It's something for me – I was a stay at home Mum for 7 years. When I went back into the work force 2 years ago, I’d lost my confidence, and some of my identity. And my older’s journey had taken a toll. Joining the Iceburger group – spending time in nature, exercising and having a coffee afterwards for some socialisation (without any talk of children and nappies) was simply wonderful! I think sometimes parents who are the main carers find it difficult to carve out time for themselves, and swimming has become a very important part of my self-care routine. And I’m certainly much better for it physically and mentally. I’ve got to the stage now where I’m relentless about my self-care swimming routine – even if I have to get up at 5am to do it (and that certainly wasn’t something I thought I’d be doing a couple of years ago).
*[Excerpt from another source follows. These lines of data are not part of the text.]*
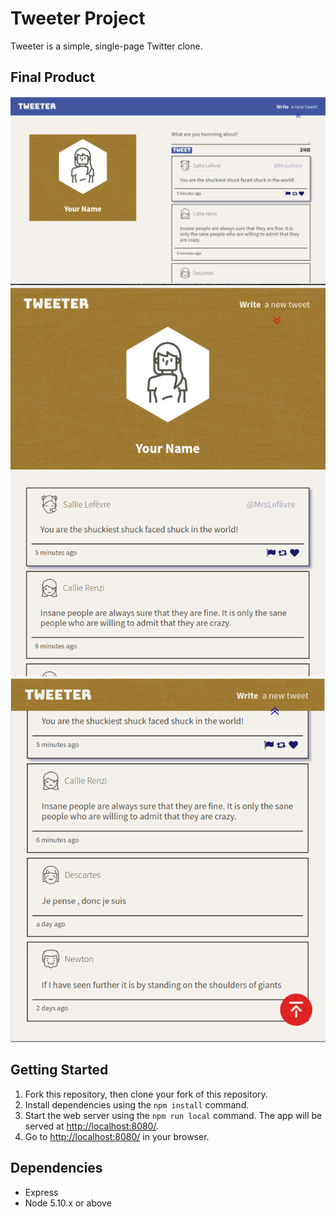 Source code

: # Tweeter Project

Tweeter is a simple, single-page Twitter clone.

## Final Product

!["Desktop view"](https://github.com/maycheongs/tweeter/blob/master/docs/desktop-view.png?raw=true)
!["Tablet view"](https://github.com/maycheongs/tweeter/blob/master/docs/tablet-view.png?raw=true)
!["Back to top"](https://github.com/maycheongs/tweeter/blob/master/docs/backtotop.png?raw=true)


## Getting Started

1. Fork this repository, then clone your fork of this repository.
2. Install dependencies using the `npm install` command.
3. Start the web server using the `npm run local` command. The app will be served at <http://localhost:8080/>.
4. Go to <http://localhost:8080/> in your browser.

## Dependencies

- Express
- Node 5.10.x or above
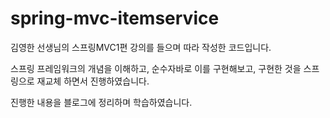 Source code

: # spring-mvc-itemservice

김영한 선생님의 스프링MVC1편 강의를 들으며 따라 작성한 코드입니다.

스프링 프레임워크의 개념을 이해하고, 순수자바로 이를 구현해보고, 구현한 것을 스프링으로 재교체 하면서 진행하였습니다.

진행한 내용을 블로그에 정리하며 학습하였습니다.
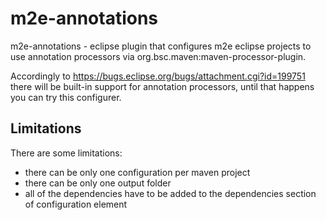 # m2e-annotations

m2e-annotations - eclipse plugin that configures m2e eclipse projects to use annotation processors via org.bsc.maven:maven-processor-plugin.

Accordingly to https://bugs.eclipse.org/bugs/attachment.cgi?id=199751 there will be built-in support for annotation processors, until that happens you can try this configurer.



## Limitations

There are some limitations:

* there can be only one configuration per maven project
* there can be only one output folder
* all of the dependencies have to be added to the dependencies section of configuration element


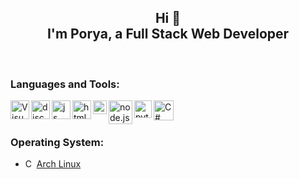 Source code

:<h2 align="center">Hi 👋<br /> I'm Porya, a Full Stack Web Developer<br /></h2>

<br />

### Languages and Tools:

<img align="left" style alt="Visual Studio Code" width="30px" src="https://i.imgur.com/LwSdAlE.png" />
<img align="left" alt="discord.js" width="30px" src="https://i.imgur.com/SI1DZf3.png" />
<img align="left" alt="js" width="30px" src="https://i.imgur.com/3u1wzwE.png" />
<img align="left" alt="html" width="30px" src="https://i.imgur.com/1VQeKGP.png" />
<img align="left" alt="css" width="22px" src="https://i.imgur.com/Zsnk6xl.png" />
<img align="left" alt="node.js" width="38px" src="https://i.imgur.com/tYLFZBh.png" />
<img align="left" alt="python" width="28px" src="https://upload.wikimedia.org/wikipedia/commons/thumb/c/c3/Python-logo-notext.svg/768px-Python-logo-notext.svg.png" />
<img align="left" alt="C#" width="32px" src="https://i.imgur.com/vFgowAJ.png" /> <br />

<br />

### Operating System:
- <img alt="C#" width="14px" src="https://upload.wikimedia.org/wikipedia/commons/thumb/a/a5/Archlinux-icon-crystal-64.svg/1200px-Archlinux-icon-crystal-64.svg.png" /> [Arch Linux](https://archlinux.org/)
<br /><br />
How did I plan for the swim?

My main source of info was my coach Sarah Thomas. She wrote my swim programs, and I followed. She answered all my questions along the way with her incredible knowledge and gracious willingness to share.

I also put a great support crew together. Andrew and Cathy Snowdon experienced marathon swimmers and Andrew a Paddler, Karen – Observer, and Nikole – overserver/photos/social media. Also a land crew headed by Adie Currie with a lot of support from my swim buddies as a larger group. And Murray and Adie support swims. We had many meetings leading up to the swim, including a larger meeting 1 week before.

I also worked with a sports dietician to plan and tweak my feeding plan. Practiced swimming with certain nutrition so see what my preferences were.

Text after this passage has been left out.